Sie schmeicheln uns. Wir, Deutschland und die Deutschen, sind die Beliebtesten, weltweit. So steht es im Nation Brands Index. Das Marktforschungsinstitut GfK hat mehr als 20.000 Menschen aus 20 Ländern - zumindest die, die online sind - befragt. Ihr Urteil ist eindeutig: Deutschland? - Find ich gut! Die Welt hat uns lieb.

Für die Generation der Babyboomer, der heute 50- bis 55-Jährigen, ist das immer noch ein gewöhnungsbedürftiger Befund. Wir, die heute mittlere Generation, ist mit einer gehörigen Portion Selbsthass groß geworden. Die Untaten unserer Großväter lasteten schwer auf uns, wir konnten uns selbst nicht leiden. Dafür schwärmten wir umso mehr von den patriotischen Franzosen, den etwas anderen Briten.
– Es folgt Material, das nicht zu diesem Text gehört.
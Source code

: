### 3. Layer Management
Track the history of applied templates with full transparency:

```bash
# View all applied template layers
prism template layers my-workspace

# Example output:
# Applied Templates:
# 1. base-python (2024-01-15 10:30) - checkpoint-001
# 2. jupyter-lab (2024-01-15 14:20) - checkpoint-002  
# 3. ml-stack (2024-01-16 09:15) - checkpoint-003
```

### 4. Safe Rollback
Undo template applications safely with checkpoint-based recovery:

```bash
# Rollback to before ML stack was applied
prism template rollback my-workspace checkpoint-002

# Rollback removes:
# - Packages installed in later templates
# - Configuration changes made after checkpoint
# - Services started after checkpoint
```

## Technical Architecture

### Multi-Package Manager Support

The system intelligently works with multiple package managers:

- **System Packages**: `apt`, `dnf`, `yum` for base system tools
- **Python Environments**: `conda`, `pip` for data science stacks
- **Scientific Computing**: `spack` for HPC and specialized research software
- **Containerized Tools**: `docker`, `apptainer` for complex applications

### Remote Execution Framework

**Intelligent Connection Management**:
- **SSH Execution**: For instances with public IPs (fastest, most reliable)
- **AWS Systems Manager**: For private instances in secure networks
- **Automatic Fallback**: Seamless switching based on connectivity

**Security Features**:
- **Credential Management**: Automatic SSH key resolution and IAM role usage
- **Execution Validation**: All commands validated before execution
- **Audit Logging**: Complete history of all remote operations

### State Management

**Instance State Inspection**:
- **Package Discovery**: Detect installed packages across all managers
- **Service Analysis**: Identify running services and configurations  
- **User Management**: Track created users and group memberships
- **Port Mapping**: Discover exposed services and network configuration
Wir konnten es damals nicht erklären, aber beide erschienen uns als normale Staaten.

Wir waren nicht normal. Ein geteiltes Land mit einer fürchterlichen Vergangenheit und einer angeschlagenen Identität. Als deutsche Tugenden galten über Jahrzehnte Fleiß, Zuverlässigkeit, Pünktlichkeit und Ordnung. Dafür wird man bestenfalls geschätzt, aber nicht geliebt! Wir hatten schlicht einen Minderwertigkeitskomplex. Zu erleben, dass wir heute Sehnsuchtsland der anderen sind, zeigt, wie viel sich verändert hat.
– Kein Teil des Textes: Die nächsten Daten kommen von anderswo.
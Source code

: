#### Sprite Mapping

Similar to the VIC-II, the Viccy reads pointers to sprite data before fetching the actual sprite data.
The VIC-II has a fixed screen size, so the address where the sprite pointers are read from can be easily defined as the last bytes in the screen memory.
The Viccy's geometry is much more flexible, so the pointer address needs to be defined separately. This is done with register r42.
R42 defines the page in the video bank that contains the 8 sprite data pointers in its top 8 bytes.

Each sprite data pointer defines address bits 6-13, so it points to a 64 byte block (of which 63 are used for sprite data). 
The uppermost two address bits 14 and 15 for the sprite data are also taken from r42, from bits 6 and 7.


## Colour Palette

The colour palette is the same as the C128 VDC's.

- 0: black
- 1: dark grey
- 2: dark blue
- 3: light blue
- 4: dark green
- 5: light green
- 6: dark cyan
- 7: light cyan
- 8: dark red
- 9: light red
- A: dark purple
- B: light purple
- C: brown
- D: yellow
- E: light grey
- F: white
Volker Wagener, DW-Redakteur (Foto: DW/Per Henriksen)
Volker Wagener, DW-RedakteurBild: DW

Wie wir wurden, was wir sind

Wie ist dieser Wandel zu erklären? Da kommen viele Facetten zusammen. Die banalste ist der Faktor Zeit: Die Generation der deutschen Täter aus der Zeit des Weltkriegs und des Nationalsozialismus ist inzwischen nahezu ausgestorben. Ebenso wie ihre Opfer, die unter Okkupation und Verfolgung gelitten haben. Niemand im Ausland stellt einem Deutschen heute noch die Frage: "Was hast Du damals gemacht?" Das macht Begegnung leichter, offener, unbefangener.

Hinzu kommt: Wir haben uns intensiv mit unserer Vergangenheit auseinandergesetzt. Der großen Gesten waren viele: Angefangen von Willy Brandts Kniefall in Warschau bis zu Helmut Kohls Händedruck mit Francois Mitterrand über den Gräbern von Verdun.

Felix Steiner, DW-Redakteur (Foto: DW/Per Henriksen)
Felix Steiner, DW-RedakteurBild: DW/M.Müller

Nicht gegen, mit den Nachbarn!

Vor allem aber: Deutschland ist seit 65 Jahren berechenbar. Was sich aus der Zweiteilung des Landes in zwei unterschiedlichen Machtblöcken über 40 Jahre zwangsläufig ergab, wurde auch nach Mauerfall und Deutscher Einheit systematisch fortgesetzt. Wir definieren unsere Interessen nicht in Gegnerschaft zu Anderen und unternehmen keine Alleingänge. Deutschland funktioniert nur mit Europa, nicht gegen Europa. Und weil uns dieser Kurs einen früher unvorstellbaren Wohlstand beschert hat, gibt es auch niemanden ernst zu nehmenden, der eine andere Politik will.

All das hat uns auch lockerer gemacht, unverkrampfter. Das wurde zum ersten Mal sichtbar bei der Fußball-WM 2006 im eigenen Land, und auch am vergangenen Wochenende wieder, beim 25. Jahrestag des Mauerfalls: Wir können uns unbeschwert selbst feiern, ohne dass irgendjemand sonst wegen sich abzeichnendem Größenwahn Angst bekommen müsste.

Es gibt Erwartungen an Deutschland

Nein, dass die Deutschen "abheben", weil sie nun auch die Beliebtesten sein sollen - diese Sorge muss niemand haben. Im Gegenteil: Wir tun uns immer noch schwer mit der Verantwortung, die uns aus unserer wirtschaftlichen und politischen Größe automatisch zuwächst. Die Furcht, bei klaren Entscheidungen sofort wieder als "hässliche Deutsche" zu gelten, ist in der Politik immer noch zu greifen. Karikaturen ausländischer Zeitungen, die deutsche Politiker in Nazi-Uniformen zeigen, tun immer noch weh und lösen sofort kritische Fragen aus: "Haben wir etwas falsch gemacht?" Dabei hat der frühere polnische Außenminister Radoslaw Sikorski uns schon vor drei Jahren indirekt ein ganz wunderbares Kompliment gemacht: "Deutsche Macht fürchte ich heute weniger, als deutsche Untätigkeit." Sagt ausgerechnet ein Pole! Darauf dürfen wir sogar ein wenig stolz sein. Mehr noch, als auf das Ergebnis der neuen Umfrage.